TASK GOAL →
Copy the lines from the start of the records below through the line containing "## Conclusión", both included, and leave out the pictures.

··· INFORMATION SHOWN

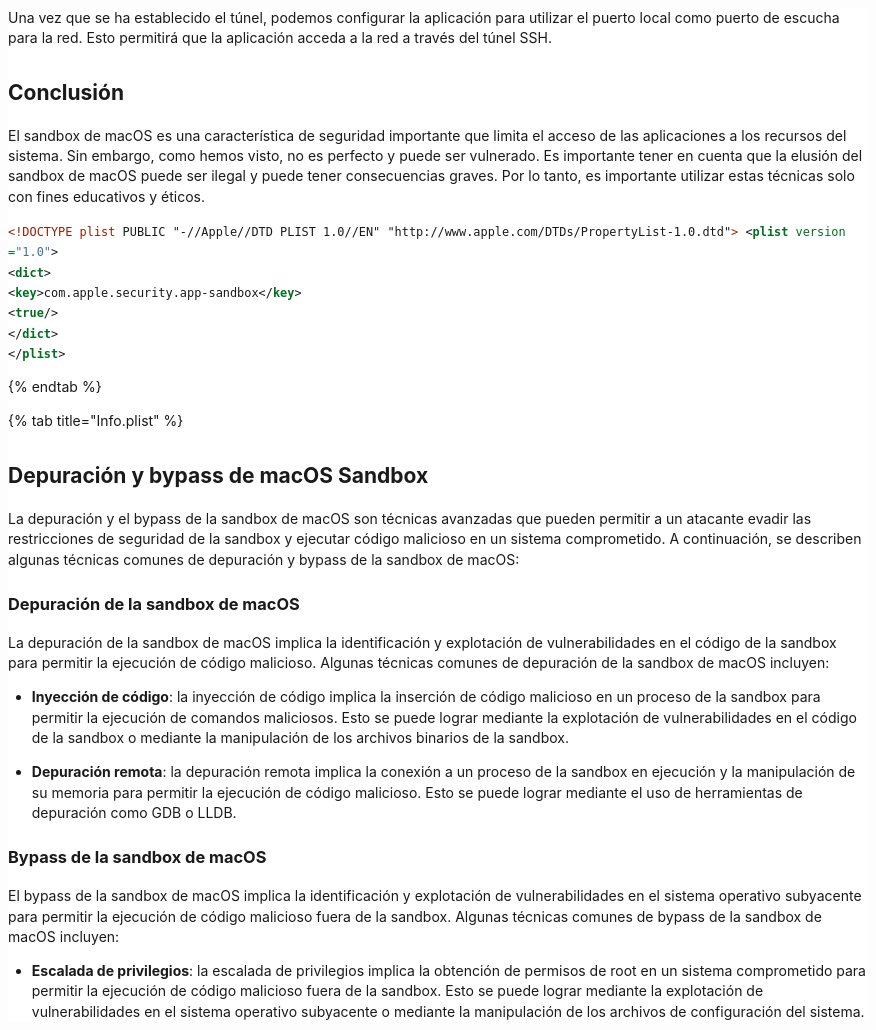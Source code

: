 Una vez que se ha establecido el túnel, podemos configurar la aplicación para utilizar el puerto local como puerto de escucha para la red. Esto permitirá que la aplicación acceda a la red a través del túnel SSH.

## Conclusión

El sandbox de macOS es una característica de seguridad importante que limita el acceso de las aplicaciones a los recursos del sistema. Sin embargo, como hemos visto, no es perfecto y puede ser vulnerado. Es importante tener en cuenta que la elusión del sandbox de macOS puede ser ilegal y puede tener consecuencias graves. Por lo tanto, es importante utilizar estas técnicas solo con fines educativos y éticos.
```xml
<!DOCTYPE plist PUBLIC "-//Apple//DTD PLIST 1.0//EN" "http://www.apple.com/DTDs/PropertyList-1.0.dtd"> <plist version="1.0">
<dict>
<key>com.apple.security.app-sandbox</key>
<true/>
</dict>
</plist>
```
{% endtab %}

{% tab title="Info.plist" %}

## Depuración y bypass de macOS Sandbox

La depuración y el bypass de la sandbox de macOS son técnicas avanzadas que pueden permitir a un atacante evadir las restricciones de seguridad de la sandbox y ejecutar código malicioso en un sistema comprometido. A continuación, se describen algunas técnicas comunes de depuración y bypass de la sandbox de macOS:

### Depuración de la sandbox de macOS

La depuración de la sandbox de macOS implica la identificación y explotación de vulnerabilidades en el código de la sandbox para permitir la ejecución de código malicioso. Algunas técnicas comunes de depuración de la sandbox de macOS incluyen:

- **Inyección de código**: la inyección de código implica la inserción de código malicioso en un proceso de la sandbox para permitir la ejecución de comandos maliciosos. Esto se puede lograr mediante la explotación de vulnerabilidades en el código de la sandbox o mediante la manipulación de los archivos binarios de la sandbox.

- **Depuración remota**: la depuración remota implica la conexión a un proceso de la sandbox en ejecución y la manipulación de su memoria para permitir la ejecución de código malicioso. Esto se puede lograr mediante el uso de herramientas de depuración como GDB o LLDB.

### Bypass de la sandbox de macOS

El bypass de la sandbox de macOS implica la identificación y explotación de vulnerabilidades en el sistema operativo subyacente para permitir la ejecución de código malicioso fuera de la sandbox. Algunas técnicas comunes de bypass de la sandbox de macOS incluyen:

- **Escalada de privilegios**: la escalada de privilegios implica la obtención de permisos de root en un sistema comprometido para permitir la ejecución de código malicioso fuera de la sandbox. Esto se puede lograr mediante la explotación de vulnerabilidades en el sistema operativo subyacente o mediante la manipulación de los archivos de configuración del sistema.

······

RESPONSE →
Source code

: Una vez que se ha establecido el túnel, podemos configurar la aplicación para utilizar el puerto local como puerto de escucha para la red. Esto permitirá que la aplicación acceda a la red a través del túnel SSH.

## Conclusión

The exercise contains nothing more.